▶ [What is being asked]
Wherever "будем" turns up in the entries, copy out the line that holds it.

[Dataset items]
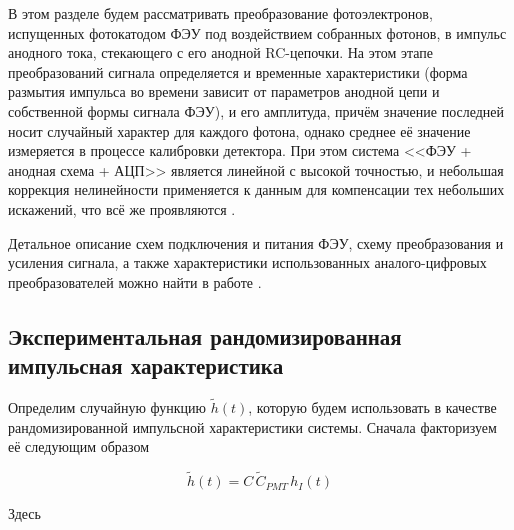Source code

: В этом разделе будем рассматривать преобразование фотоэлектронов, испущенных фотокатодом ФЭУ под воздействием собранных фотонов, в импульс анодного тока, стекающего с его анодной RC-цепочки. На этом этапе преобразований сигнала определяется и временные характеристики (форма размытия импульса во времени зависит от параметров анодной цепи и собственной формы сигнала ФЭУ), и его амплитуда, причём значение последней носит случайный характер для каждого фотона, однако среднее её значение измеряется в процессе калибровки детектора. При этом система <<ФЭУ + анодная схема + АЦП>> является линейной с высокой точностью, и небольшая коррекция нелинейности применяется к данным для компенсации тех небольших искажений, что всё же проявляются \cite{Sphere2015}.

Детальное описание схем подключения и питания ФЭУ, схему преобразования и усиления сигнала, а также характеристики использованных аналого-цифровых преобразователей можно найти в работе \cite{SphereDetector2020}.

\subsection{Экспериментальная рандомизированная импульсная характеристика}

\label{sec:experimental-rir}

Определим случайную функцию $\tilde{h}(t)$, которую будем использовать в качестве рандомизированной импульсной характеристики системы. Сначала факторизуем её следующим образом

\begin{equation}
	\label{eq:experimental-rir}
	\tilde{h}(t) = C \, \tilde{C}_{PMT} \, h_I(t)
\end{equation}

Здесь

▶ [Expected output]
: В этом разделе будем рассматривать преобразование фотоэлектронов, испущенных фотокатодом ФЭУ под воздействием собранных фотонов, в импульс анодного тока, стекающего с его анодной RC-цепочки. На этом этапе преобразований сигнала определяется и временные характеристики (форма размытия импульса во времени зависит от параметров анодной цепи и собственной формы сигнала ФЭУ), и его амплитуда, причём значение последней носит случайный характер для каждого фотона, однако среднее её значение измеряется в процессе калибровки детектора. При этом система <<ФЭУ + анодная схема + АЦП>> является линейной с высокой точностью, и небольшая коррекция нелинейности применяется к данным для компенсации тех небольших искажений, что всё же проявляются \cite{Sphere2015}.
Определим случайную функцию $\tilde{h}(t)$, которую будем использовать в качестве рандомизированной импульсной характеристики системы. Сначала факторизуем её следующим образом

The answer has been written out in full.